Speed of thought and intelligence are strongly related. They enable the slow process of checking etc because they provide us with extra time. Rate of learning is about accumulating automatic knowledge: how soon we can deposit new information in to our ‘knowledge bank account’. Seligman argues that not much is known about building up speed of thought and nothing is known about how one can increase one’s rate of learning.
The real leverage we have is how much effort we put into a task. It is simply about how much time we devote to practicing, which will multiply and increase our skilfulness and knowledge. Seligman writes: “How much time you devote to a task comes from the exercise of conscious choice – from free will”.4
You may have noticed my emphasis on free will throughout this blog. In the end, our lives are a mixture of events we cannot control and the result of choices we make in free will. Accomplishment is a fundamental aspect of a happy and fulfilling life, and without effort there will be no accomplishment. Thus we need to make an effort!
Practicing acceptance is for events outside our control, which we choose to ‘roll with’ to achieve or maintain inner peace. Yet we should not confuse acceptance with making excuses for avoiding challenges.
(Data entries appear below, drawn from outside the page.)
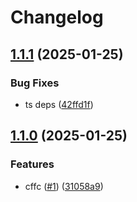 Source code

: # Changelog

## [1.1.1](https://github.com/bytesio-net/cffc/compare/cffc-v1.1.0...cffc-v1.1.1) (2025-01-25)


### Bug Fixes

* ts deps ([42ffd1f](https://github.com/bytesio-net/cffc/commit/42ffd1f7c075349adb884ad1468b68d96c386532))

## [1.1.0](https://github.com/bytesio-net/cffc/compare/cffc-v1.0.0...cffc-v1.1.0) (2025-01-25)


### Features

* cffc ([#1](https://github.com/bytesio-net/cffc/issues/1)) ([31058a9](https://github.com/bytesio-net/cffc/commit/31058a97f509075269654bd01cd5b9d60cbf8744))
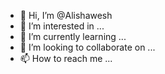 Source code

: - 👋 Hi, I’m @Alishawesh
- 👀 I’m interested in ...
- 🌱 I’m currently learning ...
- 💞️ I’m looking to collaborate on ...
- 📫 How to reach me ...

<!---
Alishawesh/Alishawesh is a ✨ special ✨ repository because its `README.md` (this file) appears on your GitHub profile.
You can click the Preview link to take a look at your changes.
--->
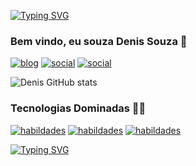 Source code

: [![Typing SVG](https://readme-typing-svg.demolab.com/?lines=🇧🇷+🇧🇷+🇧🇷+🇧🇷+🇧🇷+🇧🇷+🇧🇷+🇧🇷+🇧🇷+🇧🇷+🇧🇷+🇧🇷+🇧🇷+🇧🇷+🇧🇷+🇧🇷)](https://git.io/typing-svg)
### Bem vindo, eu souza Denis Souza 🤙

[![blog](https://img.shields.io/badge/Wordpress-21759B?style=for-the-badge&logo=wordpress&logoColor=white)]()
[![social](https://img.shields.io/badge/Instagram-E4405F?style=for-the-badge&logo=instagram&logoColor=white)]()
[![social](https://img.shields.io/badge/GitHub-100000?style=for-the-badge&logo=github&logoColor=white)](https://github.com/DHRS04)

![Denis GitHub stats](https://github-readme-stats.vercel.app/api?username=DHRS04&eshow_icons=true&theme=gruvbox)

### Tecnologias Dominadas 🧑‍💻
[![habildades](https://img.shields.io/badge/HTML5-E34F26?style=for-the-badge&logo=html5&logoColor=white)]()
[![habildades](https://img.shields.io/badge/CSS-239120?&style=for-the-badge&logo=css3&logoColor=white)]()
[![habildades](https://img.shields.io/badge/JavaScript-F7DF1E?style=for-the-badge&logo=javascript&logoColor=black)]()

[![Typing SVG](https://readme-typing-svg.demolab.com/?lines=🇧🇷+🇧🇷+🇧🇷+🇧🇷+🇧🇷+🇧🇷+🇧🇷+🇧🇷+🇧🇷+🇧🇷+🇧🇷+🇧🇷+🇧🇷+🇧🇷+🇧🇷+🇧🇷)](https://git.io/typing-svg)
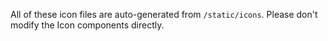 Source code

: All of these icon files are auto-generated from `/static/icons`. Please don't modify the Icon components directly.
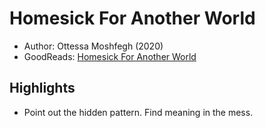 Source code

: # Homesick For Another World

* Author: Ottessa Moshfegh (2020)
* GoodReads: [Homesick For Another World](https://www.goodreads.com/book/show/30079724-homesick-for-another-world)

## Highlights

* Point out the hidden pattern. Find meaning in the mess.
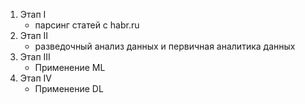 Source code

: 1. Этап I
    - парсинг статей с habr.ru
2. Этап II
    - разведочный анализ данных и первичная аналитика данных
3. Этап III
    - Применение ML
4. Этап IV
    - Применение DL  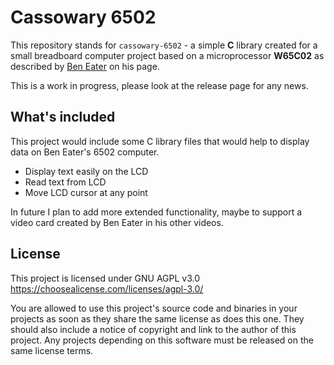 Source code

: # Cassowary 6502

This repository stands for `cassowary-6502` - a simple **C** library created for a small breadboard computer project
based on a microprocessor **W65C02** as described by [Ben Eater](https://eater.net/6502) on his page.

This is a work in progress, please look at the release page for any news.

## What's included

This project would include some C library files that would help to display data on
Ben Eater's 6502 computer. 

- Display text easily on the LCD
- Read text from LCD
- Move LCD cursor at any point

In future I plan to add more extended functionality, maybe to support a video card 
created by Ben Eater in his other videos.

## License

This project is licensed under GNU AGPL v3.0
https://choosealicense.com/licenses/agpl-3.0/

You are allowed to use this project's source code and binaries in your projects as soon as they
share the same license as does this one. They should also include a notice of copyright 
and link to the author of this project. Any projects depending on this software must be released
on the same license terms.

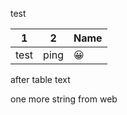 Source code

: test


| 1    | 2    | Name |
| ---- | ---- | ---- |
| test | ping | 😀   |

after table text

one more string from web
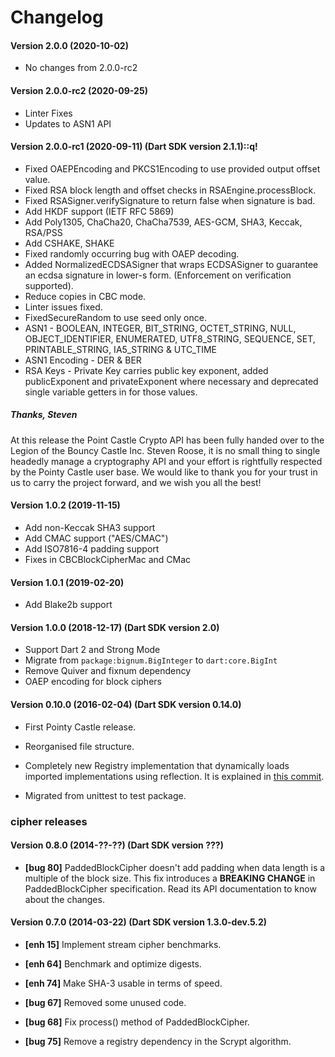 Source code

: Changelog
=========
#### Version 2.0.0 (2020-10-02)
* No changes from 2.0.0-rc2

#### Version 2.0.0-rc2 (2020-09-25)

* Linter Fixes
* Updates to ASN1 API

#### Version 2.0.0-rc1 (2020-09-11) (Dart SDK version 2.1.1)::q!

* Fixed OAEPEncoding and PKCS1Encoding to use provided output offset value.
* Fixed RSA block length and offset checks in RSAEngine.processBlock.
* Fixed RSASigner.verifySignature to return false when signature is bad.
* Add HKDF support (IETF RFC 5869)
* Add Poly1305, ChaCha20, ChaCha7539, AES-GCM, SHA3, Keccak, RSA/PSS
* Add CSHAKE, SHAKE
* Fixed randomly occurring bug with OAEP decoding.
* Added NormalizedECDSASigner that wraps ECDSASigner to guarantee an ecdsa signature in lower-s form. (Enforcement on verification supported).
* Reduce copies in CBC mode.
* Linter issues fixed.
* FixedSecureRandom to use seed only once.
* ASN1 - BOOLEAN, INTEGER, BIT_STRING, OCTET_STRING, NULL, OBJECT_IDENTIFIER, 
  ENUMERATED, UTF8_STRING, SEQUENCE, SET, PRINTABLE_STRING, IA5_STRING & UTC_TIME
* ASN1 Encoding - DER & BER
* RSA Keys - Private Key carries public key exponent, added publicExponent and privateExponent where necessary
  and deprecated single variable getters in for those values.

##### Thanks, Steven
 At this release the Point Castle Crypto API has been fully handed over to the 
 Legion of the Bouncy Castle Inc. Steven Roose, it is no small thing to single headedly 
 manage a cryptography API and your effort is rightfully respected by the Pointy Castle user 
 base. We would like to thank you for your trust in us to carry the project forward, and we
 wish you all the best!
  
  
#### Version 1.0.2 (2019-11-15)

* Add non-Keccak SHA3 support
* Add CMAC support ("AES/CMAC")
* Add ISO7816-4 padding support
* Fixes in CBCBlockCipherMac and CMac

#### Version 1.0.1 (2019-02-20)

* Add Blake2b support

#### Version 1.0.0 (2018-12-17) (Dart SDK version 2.0)

* Support Dart 2 and Strong Mode
* Migrate from `package:bignum.BigInteger` to `dart:core.BigInt`
* Remove Quiver and fixnum dependency
* OAEP encoding for block ciphers


#### Version 0.10.0 (2016-02-04) (Dart SDK version 0.14.0)

* First Pointy Castle release.

* Reorganised file structure.

* Completely new Registry implementation that dynamically loads imported implementations using reflection.
  It is explained in [this commit](https://github.com/PointyCastle/pointycastle/commit/2da75e5a8d7bdbf95d08329add9f13b9070b75d4).

* Migrated from unittest to test package.


### cipher releases

#### Version 0.8.0 (2014-??-??) (Dart SDK version ???)

* **[bug 80]** PaddedBlockCipher doesn't add padding when data length is a multiple of the block 
                size. This fix introduces a **BREAKING CHANGE** in PaddedBlockCipher specification.
                Read its API documentation to know about the changes.


#### Version 0.7.0 (2014-03-22) (Dart SDK version 1.3.0-dev.5.2)

* **[enh 15]** Implement stream cipher benchmarks.
* **[enh 64]** Benchmark and optimize digests.
* **[enh 74]** Make SHA-3 usable in terms of speed.

* **[bug 67]** Removed some unused code.
* **[bug 68]** Fix process() method of PaddedBlockCipher.
* **[bug 75]** Remove a registry dependency in the Scrypt algorithm.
We might feel weak, afraid or unsure of ourselves but this is no reason to shrink back from taking up a path that can lead us to positive accomplishment. So be courageous; sign up for that course, apply for that job, and put up your hand.
We all live within the spectrum of human freedom. Where our freedom comes to a stop we practice acceptance. Where we have freedom we apply effort toward positive and meaningful accomplishment. Most of us have come across the first half of Reinhold Niebuhr’s Serenity Prayer:
God, give me grace to accept with serenity,
the things that cannot be changed,
courage to change the things which should be changed,
and the wisdom to distinguish the one from the other.
May we all find that wisdom, and lead lives of both serenity and courage.